From the entries that follow, work out how many lines contain "https". Write the number only.
- - - - -
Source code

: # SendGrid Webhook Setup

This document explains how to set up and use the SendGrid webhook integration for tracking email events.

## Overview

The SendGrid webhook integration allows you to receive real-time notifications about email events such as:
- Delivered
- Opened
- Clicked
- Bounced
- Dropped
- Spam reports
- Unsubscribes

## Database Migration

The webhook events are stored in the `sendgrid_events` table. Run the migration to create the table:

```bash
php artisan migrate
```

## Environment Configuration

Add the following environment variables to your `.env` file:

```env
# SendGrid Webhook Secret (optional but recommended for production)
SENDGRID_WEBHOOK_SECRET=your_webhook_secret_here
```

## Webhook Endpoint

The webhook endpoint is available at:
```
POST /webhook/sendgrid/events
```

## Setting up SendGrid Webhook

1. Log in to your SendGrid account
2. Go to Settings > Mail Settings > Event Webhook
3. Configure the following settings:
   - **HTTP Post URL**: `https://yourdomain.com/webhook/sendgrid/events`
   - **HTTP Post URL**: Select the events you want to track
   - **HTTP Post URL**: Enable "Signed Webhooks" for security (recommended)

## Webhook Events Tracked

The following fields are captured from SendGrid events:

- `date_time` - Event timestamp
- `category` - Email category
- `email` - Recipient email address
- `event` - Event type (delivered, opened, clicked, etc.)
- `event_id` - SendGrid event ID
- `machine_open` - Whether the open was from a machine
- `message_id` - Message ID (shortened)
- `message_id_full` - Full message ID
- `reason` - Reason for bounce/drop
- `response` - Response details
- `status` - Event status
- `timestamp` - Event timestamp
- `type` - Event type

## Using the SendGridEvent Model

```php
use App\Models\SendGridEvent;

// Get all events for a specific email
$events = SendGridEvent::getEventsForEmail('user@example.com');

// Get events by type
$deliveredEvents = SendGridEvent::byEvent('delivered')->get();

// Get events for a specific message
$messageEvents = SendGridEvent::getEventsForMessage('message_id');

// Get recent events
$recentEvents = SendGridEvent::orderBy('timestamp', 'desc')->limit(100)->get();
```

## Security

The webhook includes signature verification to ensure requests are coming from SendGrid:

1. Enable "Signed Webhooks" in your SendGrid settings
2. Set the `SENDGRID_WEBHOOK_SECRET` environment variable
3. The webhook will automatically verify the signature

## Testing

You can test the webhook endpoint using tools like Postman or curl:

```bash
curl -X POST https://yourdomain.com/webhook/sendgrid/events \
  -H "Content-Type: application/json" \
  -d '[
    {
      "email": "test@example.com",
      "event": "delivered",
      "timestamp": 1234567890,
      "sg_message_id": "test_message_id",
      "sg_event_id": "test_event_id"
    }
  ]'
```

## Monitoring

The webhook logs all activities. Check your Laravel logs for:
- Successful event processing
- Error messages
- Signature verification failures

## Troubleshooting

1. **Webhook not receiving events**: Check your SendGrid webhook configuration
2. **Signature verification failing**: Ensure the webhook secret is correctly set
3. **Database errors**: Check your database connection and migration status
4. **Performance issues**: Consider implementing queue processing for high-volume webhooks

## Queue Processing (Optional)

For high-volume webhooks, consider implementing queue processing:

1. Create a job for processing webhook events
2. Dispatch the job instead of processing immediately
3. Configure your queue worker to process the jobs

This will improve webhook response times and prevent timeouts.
- - - - -
Solved problem => 2